One wise man said: “We are what we eat.” That is the biggest truth in the world, actually. The food that we consume has a strong effect on our body.
To eat or not to eat…
Some experts state that the color of food we eat is logically related to the parts and organs of human body with the same color. Moreover, if you consulted some nutritionists, you might have heard that you should ‘eat a rainbow’. The more colored your meal is – the better. Others say that the shape of product should be considered too. For example, a walnut has a positive effect on human’s brain by helping it to work more efficiently, process new information more quickly, and maintain it in order on the ‘shelves’ of your memory.
Our body needs to consume different products with different dietary supplements to maintain the healthy state in the long run, and produce energy to complete a variety of tasks on a daily basis. It needs to release some chemicals and turn them into certain efficient substances like protein, fats and carbohydrates. Fats and carbohydrates are responsible for your vitality and energy, whereas protein is a builder for your cells and tissues. Moreover, protein can reduce a number of toxins in your body and help your digestive system work better 24 hours a day, 7 days a week.
If there are any professional nutritionists among my readers, please, be merciful and don’t unsubscribe straight away because of my over-primitive description of how the whole protein-fat-carbohydrate thing works. Instead, I appreciate any clarification from the expert’s point of view.
Are vegetables enough?
Being a vegetarian implies replacement of some protein- and fat-rich products with alternative plant sources in order to effectively maintain the healthy level of dietary components in your body. If you refuse to eat meat you have to replace it with alternative foods instead – it’s obvious. In this case you can opt for beans, soy and lentils to enrich your body with protein and vitamins. If you are still on your way to becoming a vegetarian, you should know and be ready that this ‘transition’ process will be no plain sailing.
To make your life easier, I’ve compiled a short list of plant alternatives, which are a great source of fat and protein.
Fat
- nuts and seeds (walnuts, almond, sunflower seeds, chia seeds, etc.)
- avocado
- olive
- coconut
Protein
- lentils
- chickpeas
- buckwheat
- oats
Obviously, scientists’ opinions are divided in this regard. Some name many health benefits of being a vegetarian. They say that such a food-consumption style may result in the reduced risk of chronic illnesses, including heart diseases, cancer, etc.
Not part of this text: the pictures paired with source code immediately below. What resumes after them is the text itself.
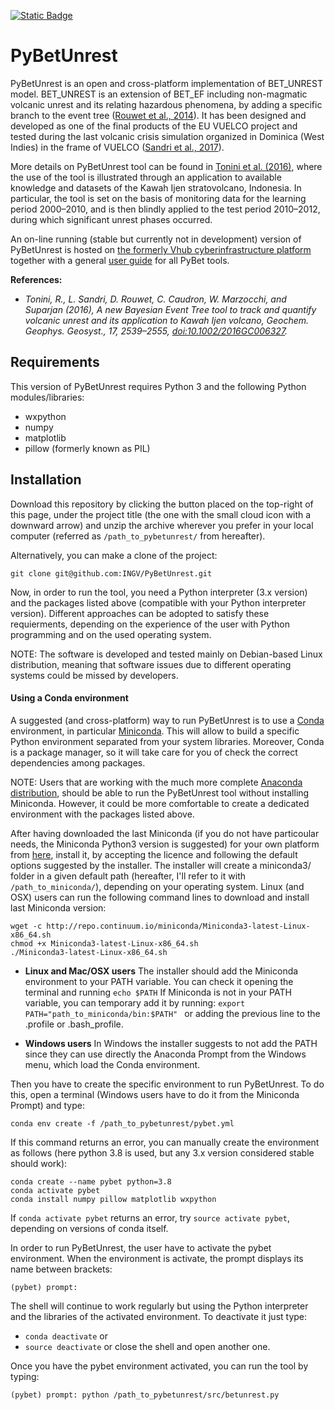 [![Static Badge](https://img.shields.io/badge/license-cc_by_4.0-blue)](https://github.com/INGV/PyBetUnrest/blob/main/LICENSE.md)

# PyBetUnrest

PyBetUnrest is an open and cross-platform implementation of BET_UNREST model. BET_UNREST is an extension of BET_EF including non-magmatic volcanic unrest and its relating hazardous phenomena, by adding a specific branch to the event tree ([Rouwet et al., 2014](https://appliedvolc.biomedcentral.com/articles/10.1186/s13617-014-0017-3)). It has been designed and developed as one of the final products of the EU VUELCO project and tested during the last volcanic crisis simulation organized in Dominica (West Indies) in the frame of VUELCO ([Sandri et al., 2017](https://link.springer.com/chapter/10.1007/11157_2017_9)).

More details on PyBetUnrest tool can be found in [Tonini et al. (2016)](https://agupubs.onlinelibrary.wiley.com/doi/full/10.1002/2016GC006327), where the use of the tool is illustrated through an application to available knowledge and datasets of the Kawah Ijen stratovolcano, Indonesia. In particular, the tool is set on the basis of monitoring data for the learning period 2000–2010, and is then blindly applied to the test period 2010–2012, during which significant unrest phases occurred. 

An on-line running (stable but currently not in development) version of PyBetUnrest is hosted on [the formerly Vhub cyberinfrastructure platform](https://theghub.org/resources/betunrest) together with a general [user guide](https://theghub.org/wiki/PyBetToolsUserGuide) for all PyBet tools.

**References:**
 - *Tonini, R., L. Sandri, D. Rouwet, C. Caudron, W. Marzocchi, and Suparjan (2016), A new Bayesian Event Tree tool to track and quantify volcanic unrest and its application to Kawah Ijen volcano, Geochem. Geophys. Geosyst., 17, 2539–2555, [doi:10.1002/2016GC006327](https://agupubs.onlinelibrary.wiley.com/doi/full/10.1002/2016GC006327).*


## Requirements
This version of PyBetUnrest requires Python 3 and the following Python modules/libraries:
 - wxpython
 - numpy
 - matplotlib
 - pillow (formerly known as PIL)


## Installation
Download this repository by clicking the button placed on the top-right of this page, under the project title (the one with the small cloud icon with a downward arrow) and unzip the archive wherever you prefer in your local computer (referred as `/path_to_pybetunrest/` from hereafter).

Alternatively, you can make a clone of the project:
```
git clone git@github.com:INGV/PyBetUnrest.git
```

Now, in order to run the tool, you need a Python interpreter (3.x version) and the packages listed above (compatible with your Python interpreter version).
Different approaches can be adopted to satisfy these requierments, depending on the experience of the user with Python programming and on the used operating system.

NOTE: The software is developed and tested mainly on Debian-based Linux distribution, meaning that software issues due to different operating systems could be missed by developers.   


#### Using a Conda environment
A suggested (and cross-platform) way to run PyBetUnrest is to use a [Conda](https://conda.io/en/latest/) environment, in particular [Miniconda](https://conda.io/en/latest/miniconda.html). This will allow to build a specific Python environment separated from your system libraries.
Moreover, Conda is a package manager, so it will take care for you of check the correct dependencies among packages.

NOTE: Users that are working with the much more complete [Anaconda distribution](https://www.anaconda.com/), should be able to run the PyBetUnrest tool without installing Miniconda. However, it could be more comfortable to create a dedicated environment with the packages listed above. 

After having downloaded the last Miniconda (if you do not have particoular needs, the Miniconda Python3 version is suggested) for your own platform from [here](https://conda.io/en/latest/miniconda.html), install it, by accepting the licence and following the default options suggested by the installer. The installer will create a miniconda3/ folder in a given default path (hereafter, I'll refer to it with `/path_to_miniconda/`), depending on your operating system.
Linux (and OSX) users can run the following command lines to download and install last Miniconda version: 

```
wget -c http://repo.continuum.io/miniconda/Miniconda3-latest-Linux-x86_64.sh
chmod +x Miniconda3-latest-Linux-x86_64.sh
./Miniconda3-latest-Linux-x86_64.sh
```

 - **Linux and Mac/OSX users**
The installer should add the Miniconda environment to your PATH variable. 
You can check it opening the terminal and running `echo $PATH`
If Miniconda is not in your PATH variable, you can temporary add it by running:
`export PATH="path_to_miniconda/bin:$PATH" `
or adding the previous line to the .profile or .bash_profile.

 - **Windows users**
In Windows the installer suggests to not add the PATH since they can use directly the Anaconda Prompt from the Windows menu, which load the Conda environment. 


Then you have to create the specific environment to run PyBetUnrest. To do this, open a terminal (Windows users have to do it from the Miniconda Prompt) and type:
```
conda env create -f /path_to_pybetunrest/pybet.yml
```

If this command returns an error, you can manually create the environment as follows (here python 3.8 is used, but any 3.x version considered stable should work):
```
conda create --name pybet python=3.8
conda activate pybet
conda install numpy pillow matplotlib wxpython
```

If `conda activate pybet` returns an error, try `source activate pybet`, depending on versions of conda itself.

In order to run PyBetUnrest, the user have to activate the pybet environment. When the environment is activate, the prompt displays its name between brackets:
```
(pybet) prompt: 
```
The shell will continue to work regularly but using the Python interpreter and the libraries of the activated environment. 
To deactivate it just type:
 - `conda deactivate`
or
 - `source deactivate`
or close the shell and open another one.
  
Once you have the pybet environment activated, you can run the tool by typing:
```
(pybet) prompt: python /path_to_pybetunrest/src/betunrest.py
```


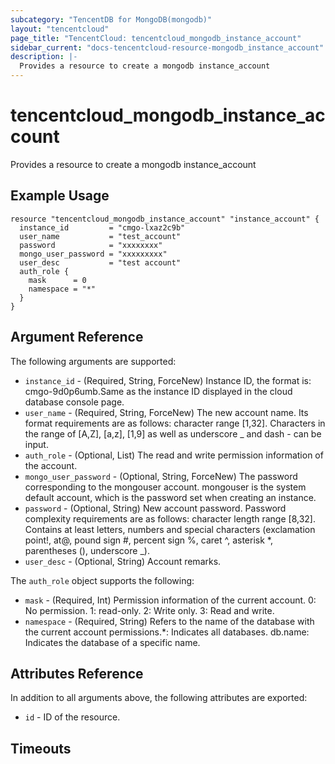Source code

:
 ```yaml
---
subcategory: "TencentDB for MongoDB(mongodb)"
layout: "tencentcloud"
page_title: "TencentCloud: tencentcloud_mongodb_instance_account"
sidebar_current: "docs-tencentcloud-resource-mongodb_instance_account"
description: |-
  Provides a resource to create a mongodb instance_account
---
```


# tencentcloud_mongodb_instance_account

Provides a resource to create a mongodb instance_account

## Example Usage

```hcl
resource "tencentcloud_mongodb_instance_account" "instance_account" {
  instance_id         = "cmgo-lxaz2c9b"
  user_name           = "test_account"
  password            = "xxxxxxxx"
  mongo_user_password = "xxxxxxxxx"
  user_desc           = "test account"
  auth_role {
    mask      = 0
    namespace = "*"
  }
}
```

## Argument Reference

The following arguments are supported:

* `instance_id` - (Required, String, ForceNew) Instance ID, the format is: cmgo-9d0p6umb.Same as the instance ID displayed in the cloud database console page.
* `user_name` - (Required, String, ForceNew) The new account name. Its format requirements are as follows: character range [1,32]. Characters in the range of [A,Z], [a,z], [1,9] as well as underscore _ and dash - can be input.
* `auth_role` - (Optional, List) The read and write permission information of the account.
* `mongo_user_password` - (Optional, String, ForceNew) The password corresponding to the mongouser account. mongouser is the system default account, which is the password set when creating an instance.
* `password` - (Optional, String) New account password. Password complexity requirements are as follows: character length range [8,32]. Contains at least letters, numbers and special characters (exclamation point!, at@, pound sign #, percent sign %, caret ^, asterisk *, parentheses (), underscore _).
* `user_desc` - (Optional, String) Account remarks.

The `auth_role` object supports the following:

* `mask` - (Required, Int) Permission information of the current account. 0: No permission. 1: read-only. 2: Write only. 3: Read and write.
* `namespace` - (Required, String) Refers to the name of the database with the current account permissions.*: Indicates all databases. db.name: Indicates the database of a specific name.

## Attributes Reference

In addition to all arguments above, the following attributes are exported:

* `id` - ID of the resource.



## Timeouts

<no value>


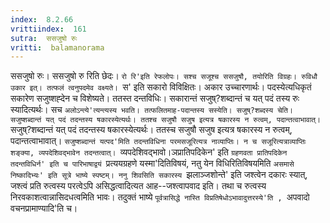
 ```yaml
---
index:  8.2.66
vrittiindex:  161
sutra:  ससजुषो रुः
vritti:  balamanorama 
---
```


ससजुषो रुः। ससजुषो रु रिति छेदः। `रो रि'इति रेफलोपः। सश्च सजूश्च ससजुषौ, तयोरिति विग्रहः। रुविधौ उकार इत्। तत्फलं त्वनुपदमेव वक्ष्यते। `स' इति सकारो विविक्षितः। अकार उच्चारणार्थः। पदस्येत्यधिकृतं सकारेण सजुष्शह्देन च विशेष्यते। ततस्त दन्तविधिः। सकारान्तं सजुष्?शब्दान्तं च यत् पदं तस्य रुः स्यादित्यर्थः। सच `अलोऽन्त्ये'त्यन्त्यस्य भवति। तत्फलितमाह-पदान्तस्य सस्येति। सजुष्?शब्दस्य चेति। सजुष्शब्दान्तं यत् पदं तदन्तस्य षकारस्येत्यर्थः। ततश्च सजुषौ सजुष इत्यत्र षकारस्य न रुत्वम्, पदान्तत्वाभावात्। `सजुष्?शब्दान्तं यत् पदं तदन्तस्य षकारस्येत्यर्थः। ततस्च सजुषौ सजुष इत्यत्र षकारस्य न रुत्वम्, पदान्तत्वाभावात्। `सजुष्शब्दान्तं यत्पद'मिति तदन्तविधिना परमसजूरित्यत्र नाव्याप्तिः। न च सजूरित्यत्राव्याप्तिः शङ्क्या, व्यपदेशिवद्भावेन तदन्तत्वात्। `व्यपदेशिवद्भावो।ञप्रातिपदिकेन' इति `ग्रहणवता प्रातिपदिकेन तदन्तविधिर्न' इति च पारिभाषाद्वयं `प्रत्ययग्रहणे यस्मा'दितिविषयं, नतु येन विधिरितिविषयमिति `असमासे निष्कादिभ्यः' इति सूत्रे भाष्ये स्पष्टम्। ननु शिवसिति सकारस्य `झलाञ्जशोन्ते' इति जश्त्वेन दकारः स्यात्, जश्त्वं प्रति रुत्वस्य परत्वेऽपि असिद्धत्वादित्यत आह--जश्त्वापवाद इति। तथा च रुत्वस्य निरवकाशत्वान्नासिदधत्वमिति भावः। तदुक्तं भाष्ये `पूर्वत्रासिद्धे नास्ति विप्रतिषेधोऽभावादुत्तरस्ये'ति , `अपवादो वचनप्रामाण्यादि'ति च।

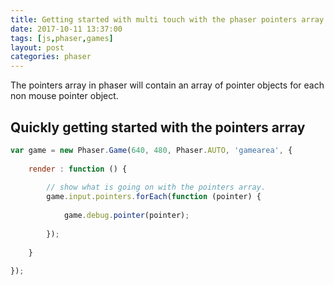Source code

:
 ```yaml
---
title: Getting started with multi touch with the phaser pointers array.
date: 2017-10-11 13:37:00
tags: [js,phaser,games]
layout: post
categories: phaser
---
```


The pointers array in phaser will contain an array of pointer objects for each non mouse pointer object.

<!-- more -->

## Quickly getting started with the pointers array

```js
var game = new Phaser.Game(640, 480, Phaser.AUTO, 'gamearea', {
 
    render : function () {
 
        // show what is going on with the pointers array.
        game.input.pointers.forEach(function (pointer) {
 
            game.debug.pointer(pointer);
 
        });
 
    }
 
});
```
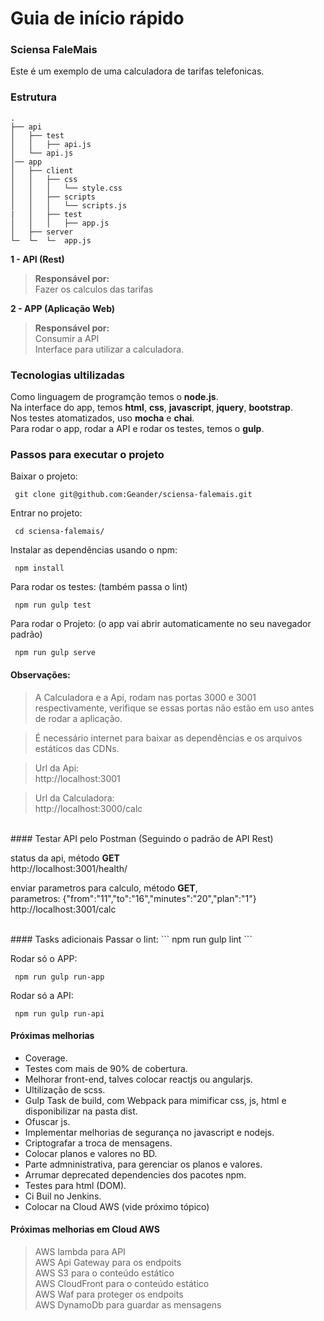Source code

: # Guia de início rápido

### Sciensa FaleMais
Este é um exemplo de uma calculadora de tarifas telefonicas.

### Estrutura

    .
    ├── api
    │   ├── test
    │   │   ├── api.js
    │   └── api.js
    │── app
    │   ├── client
    │   │   ├── css
    │   │   │   └── style.css
    │   │   ├── scripts
    │   │   │   └── scripts.js
    |   │   ├── test
    │   │   │   ├── app.js
    │   ├── server
    └─  └─  └─  app.js


**1 - API (Rest)**
>**Responsável por:**<br />
>Fazer os calculos das tarifas<br />

**2 - APP (Aplicação Web)**
>**Responsável por:**<br />
>Consumir a API<br />
>Interface para utilizar a calculadora.

### Tecnologias ultilizadas
Como linguagem de programção temos o **node.js**.<br />
Na interface do app, temos **html**, **css**, **javascript**, **jquery**, **bootstrap**.<br />
Nos testes atomatizados, uso **mocha** e **chai**.<br />
Para rodar o app, rodar a API e rodar os testes, temos o **gulp**.<br />

### Passos para executar o projeto

Baixar o projeto:
```
 git clone git@github.com:Geander/sciensa-falemais.git
```

Entrar no projeto:

```
 cd sciensa-falemais/
```

Instalar as dependências usando o npm:
```
 npm install
```

Para rodar os testes:
(também passa o lint)
```
 npm run gulp test
```

Para rodar o Projeto:
(o app vai abrir automaticamente no seu navegador padrão)
```
 npm run gulp serve
```

#### Observações:
>A Calculadora e a Api, rodam nas portas 3000 e 3001 respectivamente, verifique se essas portas não estão em uso antes de rodar a aplicação.

>É necessário internet para baixar as dependências e os arquivos estáticos das CDNs.

>Url da Api:<br />
>http://localhost:3001

>Url da Calculadora:<br />
>http://localhost:3000/calc <br />

<br />
#### Testar API pelo Postman
(Seguindo o padrão de API Rest)<br />

status da api, método **GET**<br />
http://localhost:3001/health/<br />

enviar parametros para calculo, método **GET**,<br /> parametros: {"from":"11","to":"16","minutes":"20","plan":"1"}<br />
http://localhost:3001/calc<br />

<br />
#### Tasks adicionais
Passar o lint:
```
 npm run gulp lint
```

Rodar só o APP:

```
 npm run gulp run-app
```

Rodar só a API:
```
 npm run gulp run-api
```

#### Próximas melhorias
- Coverage.
- Testes com mais de 90% de cobertura.
- Melhorar front-end, talves colocar reactjs ou angularjs.
- Ultilização de scss.
- Gulp Task de build, com Webpack para mimificar css, js, html e disponibilizar na pasta dist.
- Ofuscar js.
- Implementar melhorias de segurança no javascript e nodejs.
- Criptografar a troca de mensagens.
- Colocar planos e valores no BD.
- Parte admninistrativa, para gerenciar os planos e valores.
- Arrumar deprecated dependencies dos pacotes npm.
- Testes para html (DOM).
- Ci Buil no Jenkins.
- Colocar na Cloud AWS (vide próximo tópico)

#### Próximas melhorias em Cloud AWS
>AWS lambda para API<br />
>AWS Api Gateway para os endpoits<br />
>AWS S3 para o conteúdo estático<br />
>AWS CloudFront para o conteúdo estático<br />
>AWS Waf para proteger os endpoits<br />
>AWS DynamoDb para guardar as mensagens<br />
But, of course, to achieve this, it’s not enough to become a vegetarian, you should also maintain a healthy lifestyle – quit smoking and drinking alcohol, go in for sports.
There’s also the opposite opinion of experts about vegetarianism. It could seem that once you avoid eating meat you could refresh your body and clean or unclog your vessels. But nothing is as simple as you might think. Vegetarians may suffer from mood problems and depression. You may also experience muscle weakness, lack of energy or even deceleration of brain activity.
What’s more, keeping a vegetarian diet too diverse may hit you in the pocket. Some meat-replacing nutrient-rich products may come at a pretty penny, and may not be available at each and every nearby grocery.
To conclude, always think twice before experimenting with your organism. Don’t rush into vegetarianism straight away – instead, do it gradually. Remember also that vegetarianism can come with some negative effects, so consult a professional nutritionist first.